I know…an odd title, but stay with me and you will understand.
Women are just not very supportive of each other and it makes me angry and sad. Being a good mother is so hard and I am finding that in general this is not a supportive club. Or perhaps I am looking in the wrong places. I have recently enrolled Aidan in a gym class once a week and a music class once a week. The age ranges of the kids in these classes is anywhere from 1 1/2 to a little over 3 years old. Aidan has a GREAT time at these places. He is not quite content yet to sit and do what the class instructor tells him at all times, which is fine with them (I have had conversations with them). He will join some of the group activities but generally prefers to run around and explore. Mind you, he is not the only child to do this. Most of the “outliers” are boys and around the lovely age of 2.

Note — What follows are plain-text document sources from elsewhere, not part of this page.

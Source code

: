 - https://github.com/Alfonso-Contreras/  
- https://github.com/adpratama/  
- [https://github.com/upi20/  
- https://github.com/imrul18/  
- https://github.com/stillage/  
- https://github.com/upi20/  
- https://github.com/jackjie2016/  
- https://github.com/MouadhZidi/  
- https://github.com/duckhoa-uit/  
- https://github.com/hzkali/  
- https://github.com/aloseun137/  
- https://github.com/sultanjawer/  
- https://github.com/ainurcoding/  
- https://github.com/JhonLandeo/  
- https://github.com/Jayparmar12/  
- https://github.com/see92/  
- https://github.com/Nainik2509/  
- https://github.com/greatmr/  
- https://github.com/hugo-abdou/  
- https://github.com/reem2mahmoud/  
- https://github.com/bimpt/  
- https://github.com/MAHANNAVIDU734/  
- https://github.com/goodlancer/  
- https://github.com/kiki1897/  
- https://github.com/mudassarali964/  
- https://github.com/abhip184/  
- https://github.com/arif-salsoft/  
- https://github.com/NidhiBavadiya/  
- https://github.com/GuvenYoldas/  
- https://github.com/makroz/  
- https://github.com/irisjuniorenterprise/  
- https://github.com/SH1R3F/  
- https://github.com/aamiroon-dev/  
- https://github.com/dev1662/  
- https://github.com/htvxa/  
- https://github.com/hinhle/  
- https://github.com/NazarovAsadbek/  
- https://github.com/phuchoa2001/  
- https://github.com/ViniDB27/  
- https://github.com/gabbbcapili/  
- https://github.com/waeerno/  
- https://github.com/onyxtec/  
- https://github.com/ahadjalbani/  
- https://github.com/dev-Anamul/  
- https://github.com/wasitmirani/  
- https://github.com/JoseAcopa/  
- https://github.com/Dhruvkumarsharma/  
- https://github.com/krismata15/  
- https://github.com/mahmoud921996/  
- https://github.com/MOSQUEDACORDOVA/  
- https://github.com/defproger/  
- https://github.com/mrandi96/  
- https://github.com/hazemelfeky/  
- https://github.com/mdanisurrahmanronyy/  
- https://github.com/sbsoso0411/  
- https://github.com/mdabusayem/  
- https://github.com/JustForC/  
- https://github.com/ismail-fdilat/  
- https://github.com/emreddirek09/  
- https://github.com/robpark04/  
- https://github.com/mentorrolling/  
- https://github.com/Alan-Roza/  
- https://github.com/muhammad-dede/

These classes are really Aidan’s first recurring social exposure to kids his own age. We had to be so careful for his first two years due to RSV, his BPD, and just being a micropreemie.

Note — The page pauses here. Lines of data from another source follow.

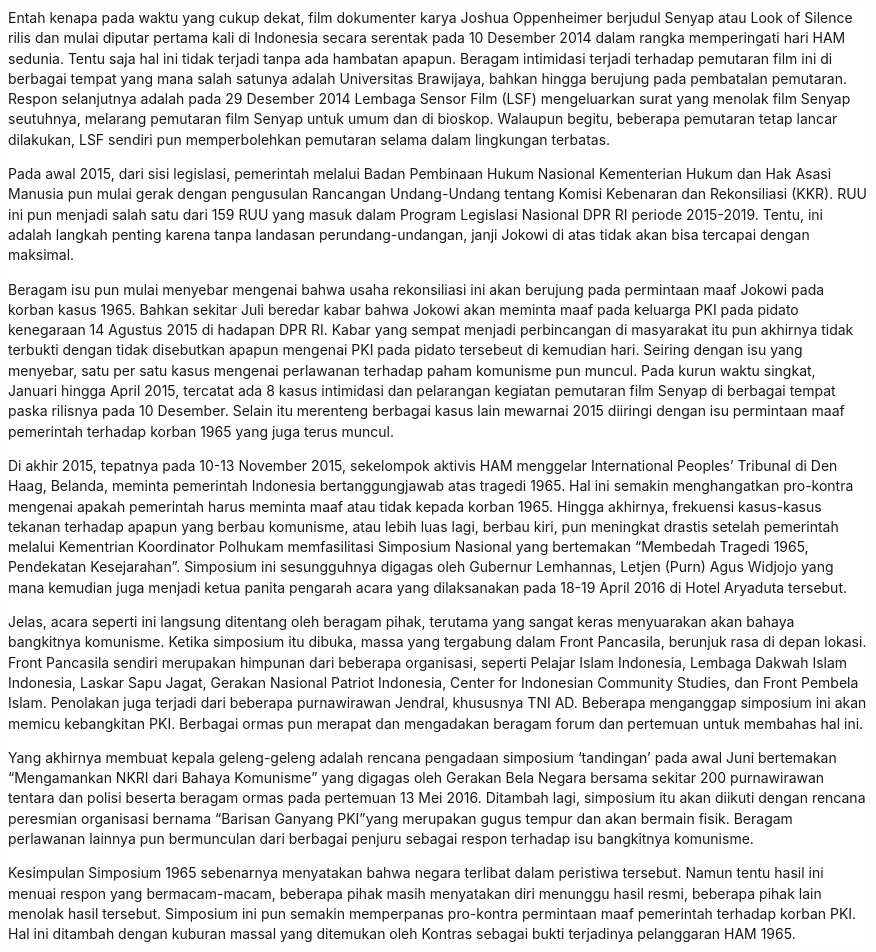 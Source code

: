 Entah kenapa pada waktu yang cukup dekat, film dokumenter karya Joshua Oppenheimer berjudul Senyap atau Look of Silence rilis dan mulai diputar pertama kali di Indonesia secara serentak pada 10 Desember 2014 dalam rangka memperingati hari HAM sedunia. Tentu saja hal ini tidak terjadi tanpa ada hambatan apapun. Beragam intimidasi terjadi terhadap pemutaran film ini di berbagai tempat yang mana salah satunya adalah Universitas Brawijaya, bahkan hingga berujung pada pembatalan pemutaran. Respon selanjutnya adalah pada 29 Desember 2014 Lembaga Sensor Film (LSF) mengeluarkan surat yang menolak film Senyap seutuhnya, melarang pemutaran film Senyap untuk umum dan di bioskop. Walaupun begitu, beberapa pemutaran tetap lancar dilakukan, LSF sendiri pun memperbolehkan pemutaran selama dalam lingkungan terbatas.

Pada awal 2015, dari sisi legislasi, pemerintah melalui Badan Pembinaan Hukum Nasional Kementerian Hukum dan Hak Asasi Manusia pun mulai gerak dengan pengusulan Rancangan Undang-Undang tentang Komisi Kebenaran dan Rekonsiliasi (KKR). RUU ini pun menjadi salah satu dari 159 RUU yang masuk dalam Program Legislasi Nasional DPR RI periode 2015-2019. Tentu, ini adalah langkah penting karena tanpa landasan perundang-undangan, janji Jokowi di atas tidak akan bisa tercapai dengan maksimal.

Beragam isu pun mulai menyebar mengenai bahwa usaha rekonsiliasi ini akan berujung pada permintaan maaf Jokowi pada korban kasus 1965. Bahkan sekitar Juli beredar kabar bahwa Jokowi akan meminta maaf pada keluarga PKI pada pidato kenegaraan 14 Agustus 2015 di hadapan DPR RI. Kabar yang sempat menjadi perbincangan di masyarakat itu pun akhirnya tidak terbukti dengan tidak disebutkan apapun mengenai PKI pada pidato tersebeut di kemudian hari. Seiring dengan isu yang menyebar, satu per satu kasus mengenai perlawanan terhadap paham komunisme pun muncul. Pada kurun waktu singkat, Januari hingga April 2015, tercatat ada 8 kasus intimidasi dan pelarangan kegiatan pemutaran film Senyap di berbagai tempat paska rilisnya pada 10 Desember. Selain itu merenteng berbagai kasus lain mewarnai 2015 diiringi dengan isu permintaan maaf pemerintah terhadap korban 1965 yang juga terus muncul. 

Di akhir 2015, tepatnya pada 10-13 November 2015, sekelompok aktivis HAM menggelar International Peoples’ Tribunal di Den Haag, Belanda, meminta pemerintah Indonesia bertanggungjawab atas tragedi 1965. Hal ini semakin menghangatkan pro-kontra mengenai apakah pemerintah harus meminta maaf atau tidak kepada korban 1965. Hingga akhirnya, frekuensi kasus-kasus tekanan terhadap apapun yang berbau komunisme, atau lebih luas lagi, berbau kiri, pun meningkat drastis setelah pemerintah melalui Kementrian Koordinator Polhukam memfasilitasi Simposium Nasional yang bertemakan “Membedah Tragedi 1965, Pendekatan Kesejarahan”. Simposium ini sesungguhnya digagas oleh Gubernur Lemhannas, Letjen (Purn) Agus Widjojo yang mana kemudian juga menjadi ketua panita pengarah acara yang dilaksanakan pada 18-19 April 2016 di Hotel Aryaduta tersebut.  

Jelas, acara seperti ini langsung ditentang oleh beragam pihak, terutama yang sangat keras menyuarakan akan bahaya bangkitnya komunisme. Ketika simposium itu dibuka, massa yang tergabung dalam Front Pancasila, berunjuk rasa di depan lokasi. Front Pancasila sendiri merupakan himpunan dari beberapa organisasi, seperti Pelajar Islam Indonesia, Lembaga Dakwah Islam Indonesia, Laskar Sapu Jagat, Gerakan Nasional Patriot Indonesia, Center for Indonesian Community Studies, dan Front Pembela Islam. Penolakan juga terjadi dari beberapa purnawirawan Jendral, khususnya TNI AD. Beberapa menganggap simposium ini akan memicu kebangkitan PKI. Berbagai ormas pun merapat dan mengadakan beragam forum dan pertemuan untuk membahas hal ini.

Yang akhirnya membuat kepala geleng-geleng adalah rencana pengadaan simposium ‘tandingan’ pada awal Juni bertemakan “Mengamankan NKRI dari Bahaya Komunisme” yang digagas oleh Gerakan Bela Negara bersama sekitar 200 purnawirawan tentara dan polisi beserta beragam ormas pada pertemuan 13 Mei 2016. Ditambah lagi, simposium itu akan diikuti dengan rencana peresmian organisasi bernama “Barisan Ganyang PKI”yang merupakan gugus tempur dan akan bermain fisik. Beragam perlawanan lainnya pun bermunculan dari berbagai penjuru sebagai respon terhadap isu bangkitnya komunisme.

Kesimpulan Simposium 1965 sebenarnya menyatakan bahwa negara terlibat dalam peristiwa tersebut. Namun tentu hasil ini menuai respon yang bermacam-macam, beberapa pihak masih menyatakan diri menunggu hasil resmi, beberapa pihak lain menolak hasil tersebut. Simposium ini pun semakin memperpanas pro-kontra permintaan maaf pemerintah terhadap korban PKI. Hal ini ditambah dengan kuburan massal yang ditemukan oleh Kontras sebagai bukti terjadinya pelanggaran HAM 1965.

The thing that has made me upset in watching a couple of the mothers in these classes is that they sit and critique the other children, drawing comparisons to their own, and gossipping like junior high school girls. I caught a couple of them a couple of weeks ago watching Aidan run around and swing from the uneven bars in delight. Instead of noticing what an active, happy child he was, I heard a comment about ADHD. Excuse me, WHAT? He is 2 years old and a boy for heavens sake. Since when do we expect our 2 year old children, especially boys to sit still? When did it become a crime to be boy-like? I wonder if this doesn’t have something to do with the fact that a ridiculous number of children (boys especially) are being over-diagnosed with ADHD.
I talked to my MIL that day (what a great lady) who calmed me down and reminded me that these classes are for Aidan’s learning and enjoyment and I shouldn’t care what the junior high school girls think. She is right. I shouldn’t. She also told me that if the diagnosis of ADHD had been so loose and free 30 something years ago, my hubby probably would have been diagnosed. Did he need to be? Nope. He was being a curious 2 year old boy just like our son.

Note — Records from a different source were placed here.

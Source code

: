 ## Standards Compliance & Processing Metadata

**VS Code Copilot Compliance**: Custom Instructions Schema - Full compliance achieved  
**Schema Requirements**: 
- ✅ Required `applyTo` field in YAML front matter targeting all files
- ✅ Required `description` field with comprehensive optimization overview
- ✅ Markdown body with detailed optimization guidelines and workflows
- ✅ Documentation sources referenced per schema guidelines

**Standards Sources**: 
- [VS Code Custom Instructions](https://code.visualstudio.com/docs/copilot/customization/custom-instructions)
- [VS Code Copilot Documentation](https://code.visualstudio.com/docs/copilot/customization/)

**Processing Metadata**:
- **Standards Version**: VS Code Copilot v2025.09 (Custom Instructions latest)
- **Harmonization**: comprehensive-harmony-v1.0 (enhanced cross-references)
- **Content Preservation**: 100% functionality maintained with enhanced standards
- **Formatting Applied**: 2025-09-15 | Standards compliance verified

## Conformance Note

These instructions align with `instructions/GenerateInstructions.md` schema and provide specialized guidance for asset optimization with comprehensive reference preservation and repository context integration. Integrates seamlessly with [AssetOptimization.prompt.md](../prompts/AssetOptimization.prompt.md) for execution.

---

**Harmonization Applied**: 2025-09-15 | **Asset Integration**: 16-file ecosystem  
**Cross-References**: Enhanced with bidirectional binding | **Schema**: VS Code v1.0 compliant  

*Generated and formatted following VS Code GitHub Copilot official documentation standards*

Ironically, I received some sweet, albeit private revenge. One of the women’s daughters was playing on some climbing mats with my son. They were both doing somersaults and enjoying each other. As the little girl notices that I am somersaulting with them and having a great time with Aidan, she pulls my pant leg. She asks me, “Please watch me. Nobody ever watches what I do.”
I smiled inside and thought, “Now that is something no other mother will hear my son say.”
Why can’t women just enjoy their children? Why the need to bring competitiveness into an arena where understanding and support belongs? This need to undercut one another makes me sad and angry. Almost upset enough not to go.
Instead I choose to go to these classes, enjoy my son, and realize that these poor misguided souls are missing out on some beautiful moments with their children and they are pitifully stuck at the social age of 13.